FRA reports says a signal malfunction caused Memorial Day weekend crash on the Long Island Rail Road

Written by Bill Wilson, Editor-in-Chief
Long Island Rail Road

The Federal Railroad Administration (FRA) says a Memorial Day weekend collision involving two Long Island Rail Road (LIRR) trains was “a signal-caused accident.”

More than 30 passengers on the eastbound train had to be evacuated on May 25 in Speonk, N.Y., following the collision, which caused a derailment.

A westbound train moved into a side track to allow the eastbound train to pass. The side track could only hold 13 cars, and the westbound train was 14 cars long. A signal indicated the train cleared the main track. The engineer of the eastbound train received the clear signal and was five car-lengths from the westbound train when he noticed the problem and applied the emergency brake. The train hit the left side of the diesel locomotive that was partially on the side track.

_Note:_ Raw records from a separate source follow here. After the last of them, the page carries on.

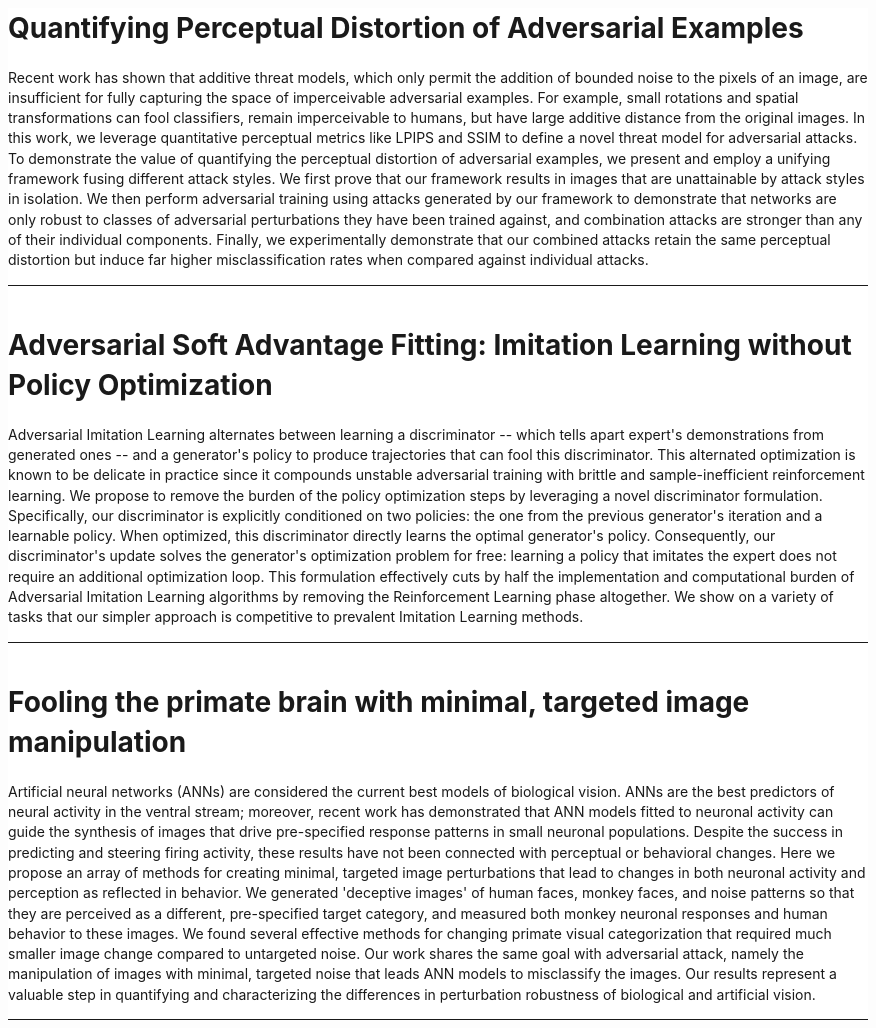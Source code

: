 
# Quantifying Perceptual Distortion of Adversarial Examples

Recent work has shown that additive threat models, which only permit the addition of bounded noise to the pixels of an image, are insufficient for fully capturing the space of imperceivable adversarial examples. For example, small rotations and spatial transformations can fool classifiers, remain imperceivable to humans, but have large additive distance from the original images. In this work, we leverage quantitative perceptual metrics like LPIPS and SSIM to define a novel threat model for adversarial attacks.   To demonstrate the value of quantifying the perceptual distortion of adversarial examples, we present and employ a unifying framework fusing different attack styles. We first prove that our framework results in images that are unattainable by attack styles in isolation. We then perform adversarial training using attacks generated by our framework to demonstrate that networks are only robust to classes of adversarial perturbations they have been trained against, and combination attacks are stronger than any of their individual components. Finally, we experimentally demonstrate that our combined attacks retain the same perceptual distortion but induce far higher misclassification rates when compared against individual attacks.

---

# Adversarial Soft Advantage Fitting: Imitation Learning without Policy Optimization

Adversarial Imitation Learning alternates between learning a discriminator -- which tells apart expert's demonstrations from generated ones -- and a generator's policy to produce trajectories that can fool this discriminator. This alternated optimization is known to be delicate in practice since it compounds unstable adversarial training with brittle and sample-inefficient reinforcement learning. We propose to remove the burden of the policy optimization steps by leveraging a novel discriminator formulation. Specifically, our discriminator is explicitly conditioned on two policies: the one from the previous generator's iteration and a learnable policy. When optimized, this discriminator directly learns the optimal generator's policy. Consequently, our discriminator's update solves the generator's optimization problem for free: learning a policy that imitates the expert does not require an additional optimization loop. This formulation effectively cuts by half the implementation and computational burden of Adversarial Imitation Learning algorithms by removing the Reinforcement Learning phase altogether. We show on a variety of tasks that our simpler approach is competitive to prevalent Imitation Learning methods.

---

# Fooling the primate brain with minimal, targeted image manipulation

Artificial neural networks (ANNs) are considered the current best models of biological vision. ANNs are the best predictors of neural activity in the ventral stream; moreover, recent work has demonstrated that ANN models fitted to neuronal activity can guide the synthesis of images that drive pre-specified response patterns in small neuronal populations. Despite the success in predicting and steering firing activity, these results have not been connected with perceptual or behavioral changes. Here we propose an array of methods for creating minimal, targeted image perturbations that lead to changes in both neuronal activity and perception as reflected in behavior. We generated 'deceptive images' of human faces, monkey faces, and noise patterns so that they are perceived as a different, pre-specified target category, and measured both monkey neuronal responses and human behavior to these images. We found several effective methods for changing primate visual categorization that required much smaller image change compared to untargeted noise. Our work shares the same goal with adversarial attack, namely the manipulation of images with minimal, targeted noise that leads ANN models to misclassify the images. Our results represent a valuable step in quantifying and characterizing the differences in perturbation robustness of biological and artificial vision.

---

According to the FRA, “the accident occurred because of the loose of shunt, which allowed the main track side of the turnout to release (to become energized), allowing the eastward signal on the main track to display at SK2.

“Examination of the turnout area of the switch revealed a non-insulated rail joint that had a single broken bond. With Engine No. 512 occupying the track circuit, the track relay was able to energize. This released the interlocking and allowed the Babylon East block operator to re-align the switch to the normal position and establish a proceed signal for train No. 8700.”

An LIRR assistant signalman is now under criminal investigation, preventing the FRA from conducting an interview. The FRA wants to know if an inspection of the track circuit that was supposed to take place in April was done properly.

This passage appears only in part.